Ambulanze sul luogo dell'attentato (Getty Images)
1' di lettura

Durante un comizio elettorale in Baluchistan un kamikaze si è fatto esplodere con un bilancio pesantissimo di vittime. Oltre 200 i feriti

Si aggrava ulteriormente il bilancio delle vittime dell'attentato kamikaze compiuto durante un comizio elettorale a Mastung, nel sud-ovest del Pakistan.

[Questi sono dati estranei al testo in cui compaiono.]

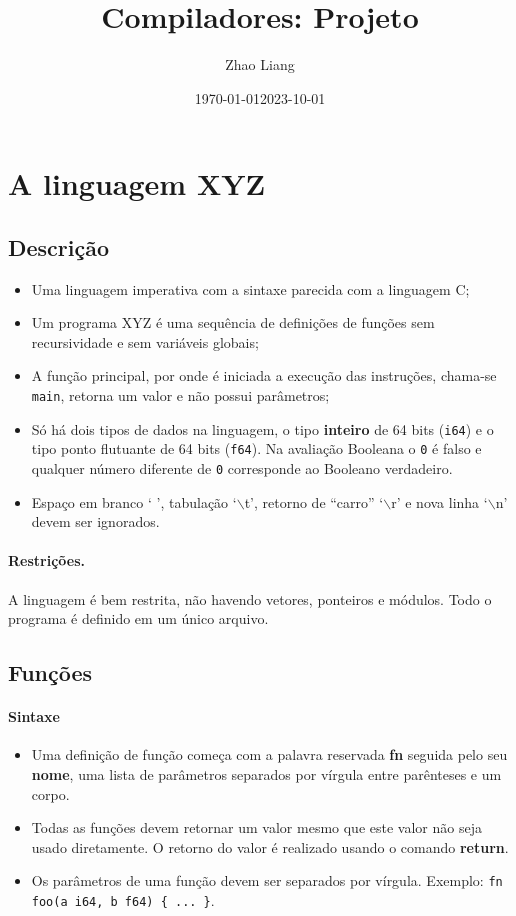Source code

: \documentclass{article}
\date{\today}
\title{Compiladores: Projeto}
\author{Zhao Liang}
\date{2023-10-01}
\def\lang{{\sc XYZ}}
\begin{document}
\maketitle

\section{A linguagem \lang}

\subsection{Descrição}

\begin{itemize}
\item Uma linguagem imperativa com a sintaxe parecida com a 
linguagem C;
\item Um programa \lang{} é uma sequência de definições de 
funções sem recursividade e sem variáveis globais;
\item A função principal, por onde é iniciada a execução 
das instruções, chama-se {\tt main}, retorna um valor e 
não possui parâmetros;
\item Só há dois tipos de dados na linguagem, o tipo {\bf inteiro}
	de 64 bits ({\tt i64}) e o tipo ponto flutuante de 
	64 bits ({\tt f64}). Na avaliação Booleana o {\tt 0} é falso 
	e qualquer número diferente de {\tt 0} corresponde ao Booleano verdadeiro.
\item  Espaço em branco ` ', tabulação `$\backslash$t', 
   retorno de ``carro'' `$\backslash$r' e nova linha
`$\backslash$n' devem ser ignorados.
\end{itemize}

\paragraph{Restrições.} A linguagem é bem restrita, não havendo 
vetores, ponteiros e módulos. Todo o programa é definido em um 
único arquivo.

\subsection{Funções}

\paragraph{Sintaxe}
\begin{itemize}
    \item Uma definição de função começa com a palavra reservada 
    {\bf fn} seguida pelo seu {\bf nome}, uma lista de parâmetros 
    separados por vírgula entre parênteses e um corpo.
    \item Todas as funções devem retornar um valor mesmo que este 
    valor não seja usado diretamente. O retorno do valor é realizado 
    usando o comando {\bf return}.
    \item Os parâmetros de uma função devem ser separados por vírgula.
	    Exemplo: {\tt fn foo(a i64, b f64) \{ ... \}}.
\end{itemize}
\end{document}
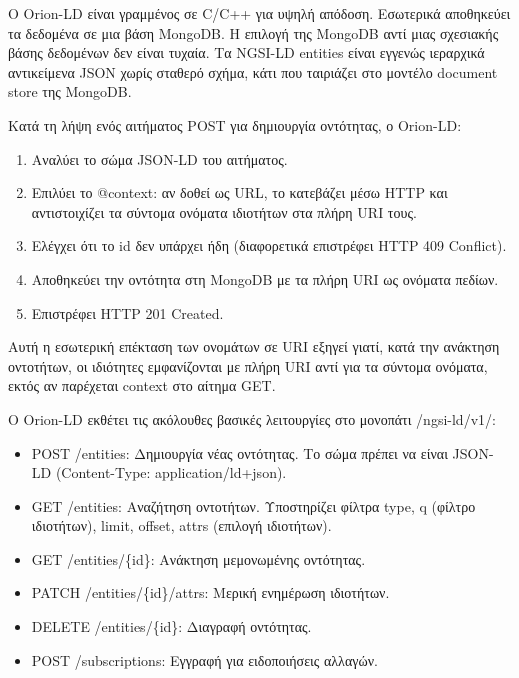 Ο \textlatin{Orion-LD} είναι γραμμένος σε \textlatin{C/C++} για υψηλή
απόδοση. Εσωτερικά αποθηκεύει τα δεδομένα σε μια βάση
\textlatin{MongoDB}. Η επιλογή της \textlatin{MongoDB} 
αντί μιας σχεσιακής βάσης δεδομένων δεν είναι τυχαία. Τα
\textlatin{NGSI-LD entities} είναι εγγενώς ιεραρχικά αντικείμενα
\textlatin{JSON} χωρίς σταθερό σχήμα, κάτι που ταιριάζει στο μοντέλο
\textlatin{document store} της \textlatin{MongoDB}.

Κατά τη λήψη ενός αιτήματος \textlatin{POST} για δημιουργία οντότητας,
ο \textlatin{Orion-LD}:
\begin{enumerate}
    \item Αναλύει το σώμα \textlatin{JSON-LD} του αιτήματος.
    \item Επιλύει το \textlatin{@context}: αν δοθεί ως \textlatin{URL},
    το κατεβάζει μέσω \textlatin{HTTP} και αντιστοιχίζει τα σύντομα
    ονόματα ιδιοτήτων στα πλήρη \textlatin{URI} τους.
    \item Ελέγχει ότι το \textlatin{id} δεν υπάρχει ήδη (διαφορετικά
    επιστρέφει \textlatin{HTTP 409 Conflict}).
    \item Αποθηκεύει την οντότητα στη \textlatin{MongoDB} με τα πλήρη
    \textlatin{URI} ως ονόματα πεδίων.
    \item Επιστρέφει \textlatin{HTTP 201 Created}.
\end{enumerate}

Αυτή η εσωτερική επέκταση των ονομάτων σε
\textlatin{URI} εξηγεί γιατί, κατά την ανάκτηση οντοτήτων, οι ιδιότητες
εμφανίζονται με πλήρη \textlatin{URI} αντί για τα
σύντομα ονόματα,  εκτός αν παρέχεται
\textlatin{context} στο αίτημα \textlatin{GET}.

Ο \textlatin{Orion-LD} εκθέτει τις ακόλουθες βασικές λειτουργίες στο
μονοπάτι \textlatin{/ngsi-ld/v1/}:

\begin{itemize}
    \item \textlatin{POST /entities}: Δημιουργία νέας οντότητας. Το σώμα
    πρέπει να είναι \textlatin{JSON-LD} (\textlatin{Content-Type:
    application/ld+json}).
    \item \textlatin{GET /entities}: Αναζήτηση οντοτήτων. Υποστηρίζει
    φίλτρα \textlatin{type}, \textlatin{q} (φίλτρο ιδιοτήτων), \textlatin{limit},
    \textlatin{offset}, \textlatin{attrs} (επιλογή ιδιοτήτων).
    \item \textlatin{GET /entities/\{id\}}: Ανάκτηση μεμονωμένης οντότητας.
    \item \textlatin{PATCH /entities/\{id\}/attrs}: Μερική ενημέρωση
    ιδιοτήτων.
    \item \textlatin{DELETE /entities/\{id\}}: Διαγραφή οντότητας.
    \item \textlatin{POST /subscriptions}: Εγγραφή για ειδοποιήσεις
    αλλαγών.
\end{itemize}

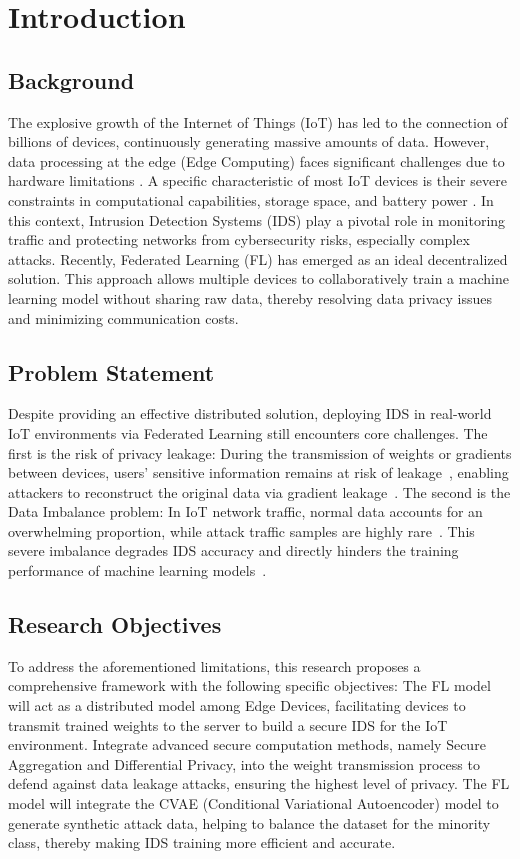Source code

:\chapter{Introduction}
\section{Background}
The explosive growth of the Internet of Things (IoT) has led to the connection of billions of devices, continuously generating massive amounts of data. However, data processing at the edge (Edge Computing) faces significant challenges due to hardware limitations \cite{shi2016}. A specific characteristic of most IoT devices is their severe constraints in computational capabilities, storage space, and battery power \cite{imteaj2022}.
In this context, Intrusion Detection Systems (IDS) play a pivotal role in monitoring traffic and protecting networks from cybersecurity risks, especially complex attacks. Recently, Federated Learning (FL) has emerged as an ideal decentralized solution. This approach allows multiple devices to collaboratively train a machine learning model without sharing raw data, thereby resolving data privacy issues and minimizing communication costs.

\section{Problem Statement}
Despite providing an effective distributed solution, deploying IDS in real-world IoT environments via Federated Learning still encounters core challenges. The first is the risk of privacy leakage: During the transmission of weights or gradients between devices, users' sensitive information remains at risk of leakage~\cite{cunhaneto2023}, enabling attackers to reconstruct the original data via gradient leakage~\cite{zhu2019}. The second is the Data Imbalance problem: In IoT network traffic, normal data accounts for an overwhelming proportion, while attack traffic samples are highly rare~\cite{alatram2023}. This severe imbalance degrades IDS accuracy and directly hinders the training performance of machine learning models~\cite{he2009}.


\section{Research Objectives}
To address the aforementioned limitations, this research proposes a comprehensive framework with the following specific objectives:
The FL model will act as a distributed model among Edge Devices, facilitating devices to transmit trained weights to the server to build a secure IDS for the IoT environment.
Integrate advanced secure computation methods, namely Secure Aggregation and Differential Privacy, into the weight transmission process to defend against data leakage attacks, ensuring the highest level of privacy.
The FL model will integrate the CVAE (Conditional Variational Autoencoder) model to generate synthetic attack data, helping to balance the dataset for the minority class, thereby making IDS training more efficient and accurate.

Sono 132 i morti e oltre 200 i feriti.  L'attacco è stato rivendicato dall'Isis, lo riferisce l'agenzia Amaq.
Tra meno di due settimane il Paese andrà alle urne per una tornata di elezioni politiche in un contesto tesissimo, stretto tra la minaccia destabilizzatrice del terrorismo islamico, le accuse di manipolazione da parte dei vertici militari e l'arresto dell'ex premier Nawaz Sharif e sua figlia Maryam Nawaz appena rientrati a Lahore.

L'attacco

Il kamikaze si è fatto esplodere durante un comizio del Baluchistan Awami Party (Bap). Si tratta del più grave di una serie di attentati che ha colpito la campagna elettorale e che ha aumentato i timori per la sicurezza, in vista delle elezioni nazionali del 25 luglio. Appena 48 ore fa un altro kamikaze era entrato in azione a Peshawar mentre era in corso un'altra manifestazione in vista del voto del 25 luglio, uccidendo 20 persone - tra cui anche Haroon Bilour, un leader dell'Anp, partito nazionalista pashtun - e ferendone altre 60.